(Stored data entries)

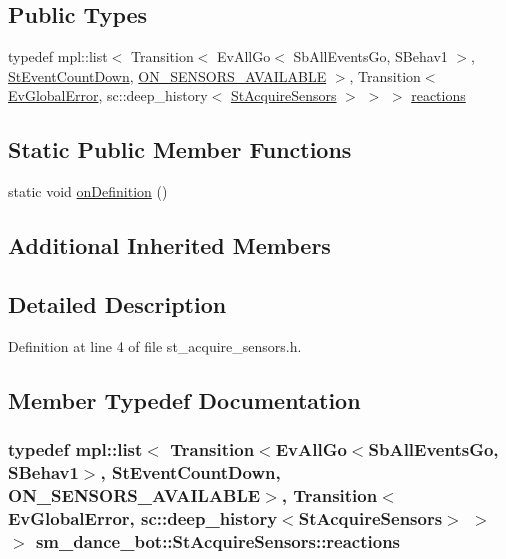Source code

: \subsection*{Public Types}
\begin{DoxyCompactItemize}
\item 
typedef mpl\+::list$<$ Transition$<$ Ev\+All\+Go$<$ Sb\+All\+Events\+Go, S\+Behav1 $>$, \hyperlink{structsm__dance__bot_1_1StEventCountDown}{St\+Event\+Count\+Down}, \hyperlink{structsm__dance__bot_1_1StAcquireSensors_1_1ON__SENSORS__AVAILABLE}{O\+N\+\_\+\+S\+E\+N\+S\+O\+R\+S\+\_\+\+A\+V\+A\+I\+L\+A\+B\+LE} $>$, Transition$<$ \hyperlink{structsm__dance__bot_1_1EvGlobalError}{Ev\+Global\+Error}, sc\+::deep\+\_\+history$<$ \hyperlink{structsm__dance__bot_1_1StAcquireSensors}{St\+Acquire\+Sensors} $>$ $>$ $>$ \hyperlink{structsm__dance__bot_1_1StAcquireSensors_a60319e8dcd4318a3ab3f03d49f223033}{reactions}
\end{DoxyCompactItemize}
\subsection*{Static Public Member Functions}
\begin{DoxyCompactItemize}
\item 
static void \hyperlink{structsm__dance__bot_1_1StAcquireSensors_ae30f4b633faa922070fc8412b6dd78fc}{on\+Definition} ()
\end{DoxyCompactItemize}
\subsection*{Additional Inherited Members}


\subsection{Detailed Description}


Definition at line 4 of file st\+\_\+acquire\+\_\+sensors.\+h.



\subsection{Member Typedef Documentation}
\subsubsection[{\texorpdfstring{reactions}{reactions}}]{\setlength{\rightskip}{0pt plus 5cm}typedef mpl\+::list$<$ Transition$<$Ev\+All\+Go$<$Sb\+All\+Events\+Go, S\+Behav1$>$, {\bf St\+Event\+Count\+Down}, {\bf O\+N\+\_\+\+S\+E\+N\+S\+O\+R\+S\+\_\+\+A\+V\+A\+I\+L\+A\+B\+LE}$>$, Transition$<${\bf Ev\+Global\+Error}, sc\+::deep\+\_\+history$<${\bf St\+Acquire\+Sensors}$>$ $>$ $>$ {\bf sm\+\_\+dance\+\_\+bot\+::\+St\+Acquire\+Sensors\+::reactions}}\hypertarget{structsm__dance__bot_1_1StAcquireSensors_a60319e8dcd4318a3ab3f03d49f223033}{}\label{structsm__dance__bot_1_1StAcquireSensors_a60319e8dcd4318a3ab3f03d49f223033}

### WHAT THIS TASK INVOLVES:
Set down the records precisely as they appear. Any picture stays out.

### SOLUTION TO THE EXERCISE:
Source code

: \subsection*{Public Types}
\begin{DoxyCompactItemize}
\item 
typedef mpl\+::list$<$ Transition$<$ Ev\+All\+Go$<$ Sb\+All\+Events\+Go, S\+Behav1 $>$, \hyperlink{structsm__dance__bot_1_1StEventCountDown}{St\+Event\+Count\+Down}, \hyperlink{structsm__dance__bot_1_1StAcquireSensors_1_1ON__SENSORS__AVAILABLE}{O\+N\+\_\+\+S\+E\+N\+S\+O\+R\+S\+\_\+\+A\+V\+A\+I\+L\+A\+B\+LE} $>$, Transition$<$ \hyperlink{structsm__dance__bot_1_1EvGlobalError}{Ev\+Global\+Error}, sc\+::deep\+\_\+history$<$ \hyperlink{structsm__dance__bot_1_1StAcquireSensors}{St\+Acquire\+Sensors} $>$ $>$ $>$ \hyperlink{structsm__dance__bot_1_1StAcquireSensors_a60319e8dcd4318a3ab3f03d49f223033}{reactions}
\end{DoxyCompactItemize}
\subsection*{Static Public Member Functions}
\begin{DoxyCompactItemize}
\item 
static void \hyperlink{structsm__dance__bot_1_1StAcquireSensors_ae30f4b633faa922070fc8412b6dd78fc}{on\+Definition} ()
\end{DoxyCompactItemize}
\subsection*{Additional Inherited Members}


\subsection{Detailed Description}


Definition at line 4 of file st\+\_\+acquire\+\_\+sensors.\+h.



\subsection{Member Typedef Documentation}
\subsubsection[{\texorpdfstring{reactions}{reactions}}]{\setlength{\rightskip}{0pt plus 5cm}typedef mpl\+::list$<$ Transition$<$Ev\+All\+Go$<$Sb\+All\+Events\+Go, S\+Behav1$>$, {\bf St\+Event\+Count\+Down}, {\bf O\+N\+\_\+\+S\+E\+N\+S\+O\+R\+S\+\_\+\+A\+V\+A\+I\+L\+A\+B\+LE}$>$, Transition$<${\bf Ev\+Global\+Error}, sc\+::deep\+\_\+history$<${\bf St\+Acquire\+Sensors}$>$ $>$ $>$ {\bf sm\+\_\+dance\+\_\+bot\+::\+St\+Acquire\+Sensors\+::reactions}}\hypertarget{structsm__dance__bot_1_1StAcquireSensors_a60319e8dcd4318a3ab3f03d49f223033}{}\label{structsm__dance__bot_1_1StAcquireSensors_a60319e8dcd4318a3ab3f03d49f223033}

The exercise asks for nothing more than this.